## Exercise aim:
Across the records that follow, give the number of lines containing the word "기본적으로" and nothing else.

## Source data:

──────

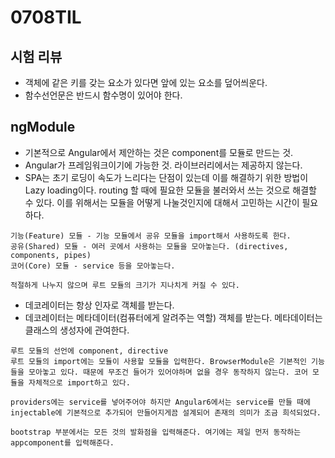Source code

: # 0708TIL
## 시험 리뷰
- 객체에 같은 키를 갖는 요소가 있다면 앞에 있는 요소를 덮어씌운다.
- 함수선언문은 반드시 함수명이 있어야 한다.

## ngModule
- 기본적으로 Angular에서 제안하는 것은 component를 모듈로 만드는 것.
- Angular가 프레임워크이기에 가능한 것. 라이브러리에서는 제공하지 않는다.
- SPA는 초기 로딩이 속도가 느리다는 단점이 있는데 이를 해결하기 위한 방법이 Lazy loading이다. routing 할 때에 필요한 모듈을 불러와서 쓰는 것으로 해결할 수 있다. 이를 위해서는 모듈을 어떻게 나눌것인지에 대해서 고민하는 시간이 필요하다.
```
기능(Feature) 모듈 - 기능 모듈에서 공유 모듈을 import해서 사용하도록 한다.
공유(Shared) 모듈 - 여러 곳에서 사용하는 모듈을 모아놓는다. (directives, components, pipes)
코어(Core) 모듈 - service 등을 모아놓는다.

적절하게 나누지 않으며 루트 모듈의 크기가 지나치게 커질 수 있다.
```
- 데코레이터는 항상 인자로 객체를 받는다.
- 데코레이터는 메타데이터(컴퓨터에게 알려주는 역할) 객체를 받는다. 메타데이터는 클래스의 생성자에 관여한다.
```
루트 모듈의 선언에 component, directive
루트 모듈의 import에는 모듈이 사용할 모듈을 입력한다. BrowserModule은 기본적인 기능들을 모아놓고 있다. 때문에 무조건 들어가 있어야하며 없을 경우 동작하지 않는다. 코어 모듈을 자체적으로 import하고 있다.

providers에는 service를 넣어주어야 하지만 Angular6에서는 service를 만들 때에 injectable에 기본적으로 추가되어 만들어지게끔 설계되어 존재의 의미가 조금 희석되었다.

bootstrap 부분에서는 모든 것의 발화점을 입력해준다. 여기에는 제일 먼저 동작하는 appcomponent를 입력해준다.
```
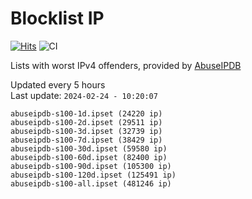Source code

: # Blocklist IP

[![Hits](https://hits.seeyoufarm.com/api/count/incr/badge.svg?url=https%3A%2F%2Fgithub.com%2Fborestad%2Fblocklist-ip%2F&count_bg=%2379C83D&title_bg=%23555555&icon=&icon_color=%23E7E7E7&title=hits&edge_flat=false)](https://hits.seeyoufarm.com)  ![CI](https://img.shields.io/github/workflow/status/borestad/blocklist-ip/CI?style=flat-square)

Lists with worst IPv4 offenders, provided by [AbuseIPDB](https://www.abuseipdb.com/)

<!-- FOOTER-PLACEHOLDER -->
Updated every 5 hours<br>
Last update: `2024-02-24 - 10:20:07`
```
abuseipdb-s100-1d.ipset (24220 ip)
abuseipdb-s100-2d.ipset (29511 ip)
abuseipdb-s100-3d.ipset (32739 ip)
abuseipdb-s100-7d.ipset (38429 ip)
abuseipdb-s100-30d.ipset (59580 ip)
abuseipdb-s100-60d.ipset (82400 ip)
abuseipdb-s100-90d.ipset (105300 ip)
abuseipdb-s100-120d.ipset (125491 ip)
abuseipdb-s100-all.ipset (481246 ip)
```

──────

## Response below:
2